Daniel Boone and the Wilderness Road
This occurred in the same time frame as the Revolutionary War on our time line.
A person could read Daniel Boone and Wilderness Road in The Complete book of United States History, these stories about Daniel Boone online, or another book. I used the online story but I did a copy paste so I could edit certain points especially in the wording about Native Americans. I also used a couple of library books though neither were terrific.
A link showing what he looked like.
Daniel Boone/History Bill Video (ok I suppose but I decided against using it for various reasons).
We used this map of the Wilderness Road.
Using our regular US map as a guide we made land masses type relief map using salt dough to show location of the Appalachian Mountains, Rocky Mountains, and the major rivers in the United States. As we study westward expansion it is my intention to mark the main pioneer movements on our map. For my salt dough I used 1 cup salt, 1 cup flour, ½ cup water and it was enough for printer paper sized maps for two kids.
Pioneers on the Wilderness Road
I used Pioneers and Patriots which has a three chapter story titled Pioneers Going West about the Wilderness Road. My library had no books on Wilderness Road. I had no luck finding a library book for this topic.
Chapter 1—Possible Activity—A loom type activity (I used a very simplified/small version of this) or do an activity using plant dyes. The idea I hoped to reinforce was the preparation and supplies needed to travel in that time.

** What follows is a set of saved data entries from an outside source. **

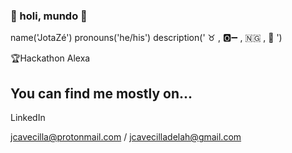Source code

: ### 👐 holi, mundo 👐


name('JotaZé')
pronouns('he/his')
description(' ♉ , 🅾️➖ , 🇳🇬  , 🐶 ')



🏆Hackathon Alexa

<!-- ## Looking forward to...

contribute on LingComp

- 🔭 I’m currently working on ...
- 🌱 I’m currently learning ...
- 👯 I’m looking to collaborate on ...
- 🤔 I’m looking for help with ...

-->



## You can find me mostly on...

LinkedIn

jcavecilla@protonmail.com 
/
jcavecilladelah@gmail.com


<!-- Diccionario 

💝 THINGS I LOVE 💝

-
-

🔪 THINGS I LOVE TO HATE 🚩

-Lentils
-Cristopher Nolan(+ Hans Zimmer)

-->

<!--  

my CV from my webpage 👉🏻 My webpage

👀 my blog 👉🏻 My blog

👀 my portfolio 👉🏻 My portfolio

-->



<!--
---

**jcavecilla/jcavecilla** is a ✨ _special_ ✨ repository because its `README.md` (this file) appears on your GitHub profile.

Here are some ideas to get you started:

- 🔭 I’m currently working on ...
- 🌱 I’m currently learning ...
- 👯 I’m looking to collaborate on ...
- 🤔 I’m looking for help with ...
- 💬 Ask me about ...
- 📫 How to reach me: ...
- 😄 Pronouns: ...
- ⚡ Fun fact: ...
-->


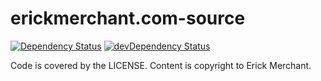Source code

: # erickmerchant.com-source

[![Dependency Status](https://david-dm.org/erickmerchant/erickmerchant.com-source.svg?style=flat-square)](https://david-dm.org/erickmerchant/erickmerchant.com-source) [![devDependency Status](https://david-dm.org/erickmerchant/erickmerchant.com-source/dev-status.svg?style=flat-square)](https://david-dm.org/erickmerchant/erickmerchant.com-source#info=devDependencies)

Code is covered by the LICENSE. Content is copyright to Erick Merchant.

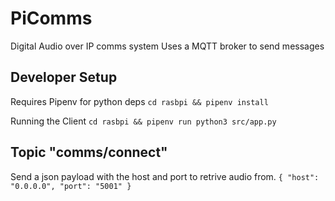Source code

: # PiComms
Digital Audio over IP comms system
Uses a MQTT broker  to send messages

## Developer Setup

Requires Pipenv for python deps
`cd rasbpi && pipenv install`

Running the Client
`cd rasbpi && pipenv run python3 src/app.py`

## Topic "comms/connect"
Send a json payload with the host and port to retrive audio from.
`{ "host": "0.0.0.0", "port": "5001" }`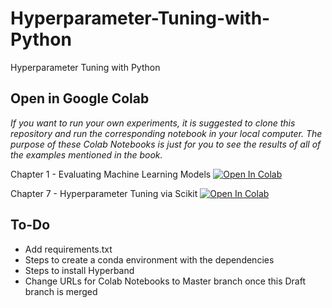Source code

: # Hyperparameter-Tuning-with-Python
Hyperparameter Tuning with Python

## Open in Google Colab
*If you want to run your own experiments, it is suggested to clone this repository and run the corresponding notebook in your local computer. The purpose of these Colab Notebooks is just for you to see the results of all of the examples mentioned in the book.* 

Chapter 1 - Evaluating Machine Learning Models [![Open In Colab](https://colab.research.google.com/assets/colab-badge.svg)](https://colab.research.google.com/github/PacktPublishing/Hyperparameter-Tuning-with-Python/blob/draft/01_Evaluating-Machine-Learning-Models.ipynb)

Chapter 7 - Hyperparameter Tuning via Scikit [![Open In Colab](https://colab.research.google.com/assets/colab-badge.svg)](https://colab.research.google.com/github/PacktPublishing/Hyperparameter-Tuning-with-Python/blob/draft/07_Hyperparameter-Tuning-via-Scikit.ipynb)

## To-Do

- Add requirements.txt
- Steps to create a conda environment with the dependencies
- Steps to install Hyperband
- Change URLs for Colab Notebooks to Master branch once this Draft branch is merged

Chapter 2—Possible Activity—make moccasins. The many instructions (and videos) available all seem to follow the same idea from this site. Again, this can be used to talk about preparation or how the journey was dangerous and hard on clothing/shoes, animals, and people. We actually just read the chapter and my son wanted to act out the journey.
Chapter 3—Possible Activity—paint the the salt dough map and mark the trail. You could make a log cabin type thing to go along with this chapter to emphasize life upon arrival perhaps.
I’ve got plans for Ohio River Pioneers (including Johnny Appleseed), Plains Pioneers, Sante Fe Trail, Oregon Trail, Gold Rush, Pony Express, Alamo, etc. coming later. However, I scheduled the Louisiana Purchase and Lewis and Clark next in our history chronology as I believe it follows this (and the Revolution) by date.